19MrRight96 14.04.2019 um 23:58

Weil das Teil von Frieden ist, den Gott uns schenken will. Wer mit sich selbst versöhnt ist, hat ein reines Gewissen und nimmt sich selber an - er akzeptiert sich so wie Gott ihn geschaffen hat. Oft klagen wir uns unbewusst selbst an und verurteilen uns für Dinge, die wir getan haben. Manchmal aber auch für Dinge, die wir bereuen nicht getan zu haben. Wir versöhnen uns mit uns und man könnte auch sagen wir nehmen uns so an wie wir sind bzw. akzeptieren uns. 
 

EchtePerle 14.04.2019 um 23:59

Könnt Ihr mir bitte mal die Bibelstellen nennen?
Vielen Dank!
 

Bluehorse 15.04.2019 um 00:07

Selbstanklage ist nicht grundsätzlich unberechtigt, denn schließlich sind wir nicht fehlerfrei. Jedoch Selbstanklage sowie Unzufriedenheit mit sich selbst ist immer dann ungesund, wenn wir dabei stehen bleiben. 

Sich selbst annehmen oder sich mit sich versöhnen spricht sich so leicht aus, ist es aber für viele Menschen nicht.  
 

19MrRight96 15.04.2019 um 00:11

Hallo EchtePerle,
das steht sinngemäß im 1. Johannesbrief 3: 19 -24

Wenn das der Fall ist, wissen wir, dass wir auf der Seite der Wahrheit stehen. Zudem können wir damit unser Herz vor Gott zur Ruhe bringen. Denn wann immer unser Gewissen uns anklagt, ´dürfen wir wissen`: Gott in seiner Größe ist barmherziger als unser eigenes Herz, und ihm ist nichts verborgen. ´Er, der uns durch und durch kennt, sieht nicht nur unsere Verfehlungen.` Wenn unser Gewissen uns also nicht länger verurteilt, dann, liebe Freunde, können wir uns voll Zuversicht an Gott wenden und werden alles bekommen, was wir von ihm erbitten; denn wir befolgen seine Gebote und tun das, was ihm gefällt. Gottes Gebot ist: Wir sollen an Jesus Christus als den Sohn Gottes glauben, und wir sollen einander lieben, wie Jesus es uns befohlen hat. Wer Gottes Gebote befolgt, lebt in Gott, und Gott lebt in ihm. Und dass Gott in uns lebt, erkennen wir daran, dass er uns seinen Geist gegeben hat.
 

Bluehorse 15.04.2019 um 00:18

Auch hilfreich ist z.B. Psalm 131. Dort lesen wir: "Ich denke nicht zu hoch von mir. Ich schaue auf niemanden herab." (==> also auch nicht auf mich). 

Und dann lesen wir in Vers 2: "Nein, still und ruhig ist mein Herz, so wie ein sattes Kind im Arm der Mutter - still wie ein solches Kind bin ich geworden."

 
 

EchtePerle 15.04.2019 um 00:19

@19MrRight96

Danke, für die Bibelstelle.
Doch der Text ist für mich nicht in Übereinstimmung mit der Eingangsfrage von

@
Blog von David1986
14.04.2019 23:52
Warum soll man mit sich selbst versöhnen??

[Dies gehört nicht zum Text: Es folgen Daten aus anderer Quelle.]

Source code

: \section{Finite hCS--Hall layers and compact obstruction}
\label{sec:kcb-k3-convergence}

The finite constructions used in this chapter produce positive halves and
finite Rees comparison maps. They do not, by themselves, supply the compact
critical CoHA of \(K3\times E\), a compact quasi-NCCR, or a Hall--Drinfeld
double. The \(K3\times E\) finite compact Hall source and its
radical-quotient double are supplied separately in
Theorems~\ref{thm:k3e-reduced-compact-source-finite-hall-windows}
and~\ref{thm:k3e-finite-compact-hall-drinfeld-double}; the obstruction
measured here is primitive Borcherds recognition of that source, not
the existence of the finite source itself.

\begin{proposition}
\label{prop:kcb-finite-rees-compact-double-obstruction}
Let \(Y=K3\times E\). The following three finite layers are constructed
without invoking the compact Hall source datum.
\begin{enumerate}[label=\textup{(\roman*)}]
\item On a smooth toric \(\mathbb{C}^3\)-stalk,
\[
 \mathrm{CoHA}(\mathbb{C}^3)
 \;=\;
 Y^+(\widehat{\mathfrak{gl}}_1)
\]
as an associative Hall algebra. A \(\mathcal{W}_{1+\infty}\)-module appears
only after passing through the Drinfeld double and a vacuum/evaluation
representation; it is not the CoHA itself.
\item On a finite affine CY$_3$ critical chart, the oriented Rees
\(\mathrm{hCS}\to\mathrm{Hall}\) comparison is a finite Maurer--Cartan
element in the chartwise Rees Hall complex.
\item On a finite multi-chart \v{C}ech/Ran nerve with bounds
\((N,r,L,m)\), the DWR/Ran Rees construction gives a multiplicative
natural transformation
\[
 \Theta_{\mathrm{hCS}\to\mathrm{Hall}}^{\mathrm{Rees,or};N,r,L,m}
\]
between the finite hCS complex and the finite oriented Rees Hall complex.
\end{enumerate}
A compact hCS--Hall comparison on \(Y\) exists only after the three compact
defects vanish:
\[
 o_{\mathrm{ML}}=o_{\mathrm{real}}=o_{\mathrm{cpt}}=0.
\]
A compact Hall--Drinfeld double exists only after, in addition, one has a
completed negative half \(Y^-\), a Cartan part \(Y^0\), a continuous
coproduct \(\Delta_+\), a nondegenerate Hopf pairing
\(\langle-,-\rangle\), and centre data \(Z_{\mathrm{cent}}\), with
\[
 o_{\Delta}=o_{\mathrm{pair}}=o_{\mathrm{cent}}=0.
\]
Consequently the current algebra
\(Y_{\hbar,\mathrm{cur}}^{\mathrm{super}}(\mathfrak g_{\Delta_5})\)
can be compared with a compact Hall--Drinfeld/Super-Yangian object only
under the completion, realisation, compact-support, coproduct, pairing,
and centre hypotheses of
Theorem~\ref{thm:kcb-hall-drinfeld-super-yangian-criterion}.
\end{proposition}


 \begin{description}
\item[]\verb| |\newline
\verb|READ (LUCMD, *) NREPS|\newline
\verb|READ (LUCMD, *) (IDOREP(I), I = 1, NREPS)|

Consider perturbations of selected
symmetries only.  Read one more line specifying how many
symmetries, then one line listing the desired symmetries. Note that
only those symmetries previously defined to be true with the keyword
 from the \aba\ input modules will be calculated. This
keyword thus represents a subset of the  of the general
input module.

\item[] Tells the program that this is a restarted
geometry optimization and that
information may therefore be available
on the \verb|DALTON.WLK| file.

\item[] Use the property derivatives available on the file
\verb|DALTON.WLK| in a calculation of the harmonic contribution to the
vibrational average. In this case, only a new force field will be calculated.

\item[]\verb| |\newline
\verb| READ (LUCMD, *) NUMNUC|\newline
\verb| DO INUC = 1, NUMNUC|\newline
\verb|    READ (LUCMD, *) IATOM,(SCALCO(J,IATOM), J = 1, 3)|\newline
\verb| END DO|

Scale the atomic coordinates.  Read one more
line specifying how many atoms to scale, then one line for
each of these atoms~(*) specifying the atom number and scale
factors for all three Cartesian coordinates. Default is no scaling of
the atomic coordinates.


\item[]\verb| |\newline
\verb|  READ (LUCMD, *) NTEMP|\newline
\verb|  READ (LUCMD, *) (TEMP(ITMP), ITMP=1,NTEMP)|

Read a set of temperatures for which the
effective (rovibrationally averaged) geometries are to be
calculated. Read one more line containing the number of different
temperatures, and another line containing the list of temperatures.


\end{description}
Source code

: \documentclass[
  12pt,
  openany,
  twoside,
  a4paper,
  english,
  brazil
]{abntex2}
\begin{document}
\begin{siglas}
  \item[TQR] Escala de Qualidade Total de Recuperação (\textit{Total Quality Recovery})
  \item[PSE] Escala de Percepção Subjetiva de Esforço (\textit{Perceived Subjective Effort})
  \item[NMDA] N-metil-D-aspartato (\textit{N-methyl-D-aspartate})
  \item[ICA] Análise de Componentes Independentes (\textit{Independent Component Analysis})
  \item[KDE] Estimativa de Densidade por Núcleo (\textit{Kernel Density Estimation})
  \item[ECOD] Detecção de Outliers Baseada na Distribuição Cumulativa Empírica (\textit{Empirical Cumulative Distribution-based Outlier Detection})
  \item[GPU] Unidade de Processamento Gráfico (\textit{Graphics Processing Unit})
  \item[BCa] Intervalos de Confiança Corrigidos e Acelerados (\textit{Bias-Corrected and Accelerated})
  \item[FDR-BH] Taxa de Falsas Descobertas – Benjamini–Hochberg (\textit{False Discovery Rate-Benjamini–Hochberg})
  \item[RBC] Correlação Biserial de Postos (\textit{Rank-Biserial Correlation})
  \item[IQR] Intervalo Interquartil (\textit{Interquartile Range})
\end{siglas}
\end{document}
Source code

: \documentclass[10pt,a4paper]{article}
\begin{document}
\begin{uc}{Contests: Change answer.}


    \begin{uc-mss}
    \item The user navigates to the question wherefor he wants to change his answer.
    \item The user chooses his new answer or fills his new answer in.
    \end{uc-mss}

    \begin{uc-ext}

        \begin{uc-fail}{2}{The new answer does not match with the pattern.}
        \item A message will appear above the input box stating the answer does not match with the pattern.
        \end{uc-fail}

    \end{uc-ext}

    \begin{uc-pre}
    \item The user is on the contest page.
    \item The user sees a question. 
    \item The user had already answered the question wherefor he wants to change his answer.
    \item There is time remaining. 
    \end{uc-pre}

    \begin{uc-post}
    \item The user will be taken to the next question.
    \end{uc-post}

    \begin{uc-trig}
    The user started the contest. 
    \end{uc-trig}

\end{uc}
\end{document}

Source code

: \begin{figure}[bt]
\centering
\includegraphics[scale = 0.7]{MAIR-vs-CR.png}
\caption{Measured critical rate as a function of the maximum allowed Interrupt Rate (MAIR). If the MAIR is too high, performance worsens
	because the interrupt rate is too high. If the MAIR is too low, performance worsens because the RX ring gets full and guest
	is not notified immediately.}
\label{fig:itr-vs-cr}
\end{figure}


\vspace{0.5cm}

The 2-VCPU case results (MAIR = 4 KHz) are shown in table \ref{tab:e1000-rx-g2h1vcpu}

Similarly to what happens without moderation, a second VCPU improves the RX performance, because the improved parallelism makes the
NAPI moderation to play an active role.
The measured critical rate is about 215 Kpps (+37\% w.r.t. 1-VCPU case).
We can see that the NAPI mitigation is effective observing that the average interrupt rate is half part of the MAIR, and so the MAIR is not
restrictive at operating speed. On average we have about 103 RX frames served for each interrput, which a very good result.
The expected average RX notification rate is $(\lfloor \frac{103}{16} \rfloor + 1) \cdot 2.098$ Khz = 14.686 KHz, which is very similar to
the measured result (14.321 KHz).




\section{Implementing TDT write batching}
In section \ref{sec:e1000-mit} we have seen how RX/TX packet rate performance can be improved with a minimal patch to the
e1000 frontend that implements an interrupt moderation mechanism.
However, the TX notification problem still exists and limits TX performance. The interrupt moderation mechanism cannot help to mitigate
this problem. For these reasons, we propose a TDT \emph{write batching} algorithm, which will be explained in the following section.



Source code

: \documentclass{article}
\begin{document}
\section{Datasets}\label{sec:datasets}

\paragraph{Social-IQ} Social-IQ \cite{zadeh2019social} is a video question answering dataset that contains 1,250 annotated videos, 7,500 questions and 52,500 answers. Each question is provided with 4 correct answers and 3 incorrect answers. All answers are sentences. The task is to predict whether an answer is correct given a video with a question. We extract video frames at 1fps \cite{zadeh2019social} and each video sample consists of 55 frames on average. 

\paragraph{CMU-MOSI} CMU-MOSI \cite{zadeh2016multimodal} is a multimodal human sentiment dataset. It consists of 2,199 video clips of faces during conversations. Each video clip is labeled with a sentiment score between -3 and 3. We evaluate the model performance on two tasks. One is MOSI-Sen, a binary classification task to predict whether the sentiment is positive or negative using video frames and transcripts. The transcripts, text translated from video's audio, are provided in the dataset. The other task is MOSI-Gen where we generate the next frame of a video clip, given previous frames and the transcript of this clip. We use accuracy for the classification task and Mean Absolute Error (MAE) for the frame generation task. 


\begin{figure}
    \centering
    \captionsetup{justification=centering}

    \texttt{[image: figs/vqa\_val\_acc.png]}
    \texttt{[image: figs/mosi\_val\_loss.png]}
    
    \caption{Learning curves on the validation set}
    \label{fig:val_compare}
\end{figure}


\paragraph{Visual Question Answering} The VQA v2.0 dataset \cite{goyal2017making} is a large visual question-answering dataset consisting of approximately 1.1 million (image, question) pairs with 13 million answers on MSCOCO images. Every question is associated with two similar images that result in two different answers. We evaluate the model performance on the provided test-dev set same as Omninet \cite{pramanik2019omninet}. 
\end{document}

Die Frage finde ich ohnehin unklar, darum hätte ich die Antwort schon gerne von @David1986, selbst gehört.

Aber ich kicke mich hier aus für heute Nacht!

Gute Nacht zusammen! 🙂
 

Bluehorse 15.04.2019 um 00:21

Die Warum - Ausgangsfrage von David scheint mir noch nicht ausreichend beantwortet zu sein. 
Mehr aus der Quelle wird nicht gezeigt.